Nous devons nous attaquer globalement aux déterminants sociaux de la santé pour progresser dans ces domaines. Les logements surpeuplés et le manque d'options en matière de logement, la pauvreté, le manque d'emplois ou de compétences, les toxicomanies et les effets durables de la colonisation — les pensionnats et le traumatisme de l'intégration — sont des problèmes clés qui accentuent la vulnérabilité des femmes inuites, constamment confrontées aux mauvais traitements. Dans les pires cas, la crise du logement dans l'Arctique signifie souvent que les femmes vivent dans des foyers violents et qu'il n'y a pas toujours de solutions de logement où elles seraient en sécurité. Le coût du transport aérien pour les mettre en sécurité dans une autre collectivité peut être exorbitant.

De nombreux facteurs propres au Nord exposent les femmes et les enfants inuits à la violence, aux mauvais traitements et à l'exploitation. Notre société et nos collectivités ont connu de nombreux changements extrêmement rapides. Des promesses ont été faites à nos aînés, mais elles n'ont pas été tenues. Nombre d'entre nous essaient encore de composer avec les séquelles de la maltraitance dans les pensionnats. Nous avons des taux inacceptables de toxicomanie et de violence, et nos taux de suicide sont neuf fois supérieurs à la moyenne nationale.
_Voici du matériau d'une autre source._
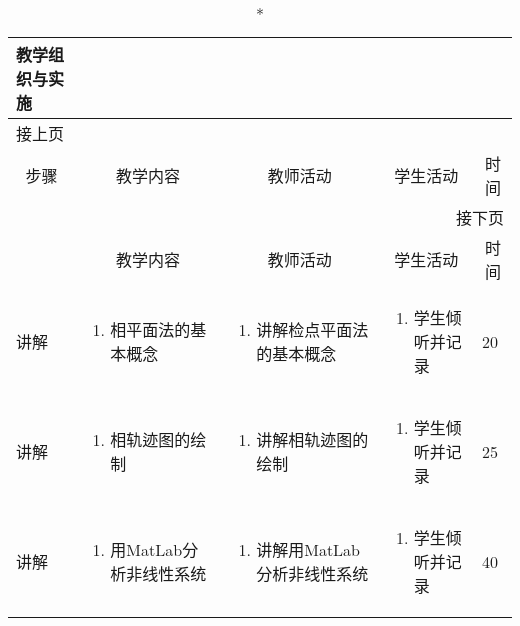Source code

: {%
\begin{landscape}

\begin{longtable}{|m{10mm}|m{50mm}|m{50mm}|m{50mm}|m{15mm}|}
\caption*{\huge 教学组织与实施}\\
\hline
\endfirsthead
\multicolumn{5}{l}{\small 接上页}\\
\hline
\multicolumn{1}{|c|}{步骤}&\multicolumn{1}{c|}{教学内容}&\multicolumn{1}{c|}{教师活动}&\multicolumn{1}{c|}{学生活动}&\multicolumn{1}{c|}{时间}\\
\hline
\endhead

\multicolumn{5}{r}{\small 接下页}\\
\endfoot
\hline
\endlastfoot
\multicolumn{1}{|c|}{步骤}&\multicolumn{1}{c|}{教学内容}&\multicolumn{1}{c|}{教师活动}&\multicolumn{1}{c|}{学生活动}&\multicolumn{1}{c|}{时间}\\\hline
讲解&\begin{enumerate}
\item 相平面法的基本概念
\end{enumerate} &\begin{enumerate}
\item 讲解检点平面法的基本概念
\end{enumerate} &\begin{enumerate}
\item 学生倾听并记录
\end{enumerate} &20\\\hline
讲解&\begin{enumerate}
\item 相轨迹图的绘制
\end{enumerate}
 &\begin{enumerate}
\item 讲解相轨迹图的绘制
\end{enumerate} &\begin{enumerate}
\item 学生倾听并记录
\end{enumerate} &25 \\\hline
讲解&\begin{enumerate}
\item 用MatLab分析非线性系统
\end{enumerate}
&\begin{enumerate}
\item 讲解用MatLab分析非线性系统
\end{enumerate} &\begin{enumerate}
\item 学生倾听并记录
\end{enumerate} &40 \\\hline


\end{longtable}
\end{landscape}}
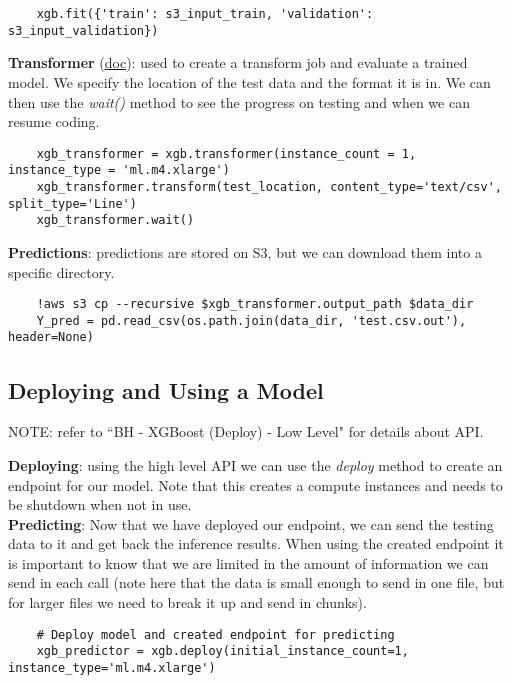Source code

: \documentclass[11pt, a4paper]{article}
\begin{document}
\begin{spacing}{1.1}
\begin{lstlisting}
	xgb.fit({'train': s3_input_train, 'validation': s3_input_validation})
	\end{lstlisting} \vspace*{2mm}
	\textbf{Transformer} (\href{https://sagemaker.readthedocs.io/en/latest/transformer.html}{doc}): used to create a transform job and evaluate a trained model. We specify the location of the test data and the format it is in. We can then use the \textit{wait()} method to see the progress on testing and when we can resume coding. 
	\begin{lstlisting}
	xgb_transformer = xgb.transformer(instance_count = 1, instance_type = 'ml.m4.xlarge')
	xgb_transformer.transform(test_location, content_type='text/csv', split_type='Line')
	xgb_transformer.wait()
	\end{lstlisting}\vspace*{2mm}
	\textbf{Predictions}: predictions are stored on S3, but we can download them into a specific directory.
	\begin{lstlisting}
	!aws s3 cp --recursive $xgb_transformer.output_path $data_dir
	Y_pred = pd.read_csv(os.path.join(data_dir, 'test.csv.out'), header=None)
	\end{lstlisting} \newpage
	
	\subsection{Deploying and Using a Model}
	\begin{center}
	\color{darkgray} NOTE: refer to ``BH - XGBoost (Deploy) - Low Level" for details about API. \color{black}
	\end{center}
	\textbf{Deploying}: using the high level API we can use the \textit{deploy} method to create an endpoint for our model. Note that this creates a compute instances and needs to be shutdown when not in use. \vspace*{2mm}\\
	\textbf{Predicting}: Now that we have deployed our endpoint, we can send the testing data to it and get back the inference results. When using the created endpoint it is important to know that we are limited in the amount of information we can send in each call (note here that the data is small enough to send in one file, but for larger files we need to break it up and send in chunks).
	\begin{lstlisting}
	# Deploy model and created endpoint for predicting
	xgb_predictor = xgb.deploy(initial_instance_count=1, instance_type='ml.m4.xlarge')
	

\end{lstlisting}
\end{spacing}
\end{document}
Si cette épidémie de suicide chez nos jeunes se produisait dans les centres urbains du Sud, elle serait certainement considérée comme une urgence publique. Même si nous ne pouvons pas encore le prouver, nous sommes intimement convaincus que de nombreuses personnes qui ont été victimes d'agression sexuelle dans leur enfance décident de mettre fin à leurs jours pour échapper à la douleur. Il nous faut aussi mieux comprendre les circonstances et les difficultés précises que rencontrent les Inuits dans les villes de tout le Canada.

Selon une étude récente, la violence familiale au Canada coûterait environ 6,9 milliards de dollars par année. Ces coûts représentent une moyenne annuelle de 13 000 $ par femme. Si ces coûts étaient calculés pour le Nord, j'estime que le coût par personne serait au moins cinq fois plus important. Nous n'avons pas les moyens d'ignorer ces problèmes. Il faut lutter contre la violence et les mauvais traitements dans le Nord et ainsi investir dans un avenir positif et viable. Nous vous considérons comme des partenaires qui peuvent nous aider à régler ces problèmes.

C'est un droit fondamental de tout citoyen canadien. Nous avons le droit d'être en sécurité dans nos foyers et dans nos collectivités. Il nous manque les services et les soutiens de base qui sont tenus pour acquis dans le Sud du Canada. Nous serons très heureux de discuter de ces questions plus à fond pour vous fournir des renseignements supplémentaires. Nous pourrions parler de nombreux autres problèmes, par exemple la santé. Il est tout simplement impossible, en cinq minutes, de tout couvrir. Je vous remercie de nouveau de nous avoir invités.

Le président : Merci, madame Sheutiapik. Nous aurons l'occasion de discuter de ce sujet plus à fond au cours de notre période de questions, et vous pourrez alors nous en dire plus.

Madame Lavallée, nous vous écoutons.

Betty Ann Lavallée, chef national, Congrès des Peuples Autochtones : Bonjour à vous, monsieur le président, sénateur St. Germain. Bonjour, mesdames et messieurs les membres du Comité sénatorial permanent des peuples autochtones.

C'est un honneur pour moi que d'être ici, sur ce territoire que le peuple algonquin n'a jamais cédé, pour vous présenter certaines des questions prioritaires du Congrès des Peuples Autochtones. Aujourd'hui, je partagerai le temps dont je dispose pour mon exposé avec notre vice-chef, Dwight Dorey. Ma partie de l'exposé portera sur la discrimination que perpétue la Loi sur les Indiens ainsi que sur les biens immobiliers matrimoniaux, l'appartenance aux bandes, la citoyenneté autochtone, l'éducation et le registre des armes à feu. De nombreuses autres questions devront être discutées ultérieurement, notamment la santé, le développement économique, le logement, l'itinérance, la langue et la culture.

Depuis 1971, le congrès est à l'avant-garde du mouvement des peuples autochtones au Canada pour défendre nos membres, ces oubliés. Nous défendons les droits et les intérêts des Indiens inscrits et non inscrits qui vivent à l'extérieur des réserves ainsi que les droits et les intérêts des Métis. En 2011, nous célébrons le quarantième anniversaire de la fondation de notre organisation.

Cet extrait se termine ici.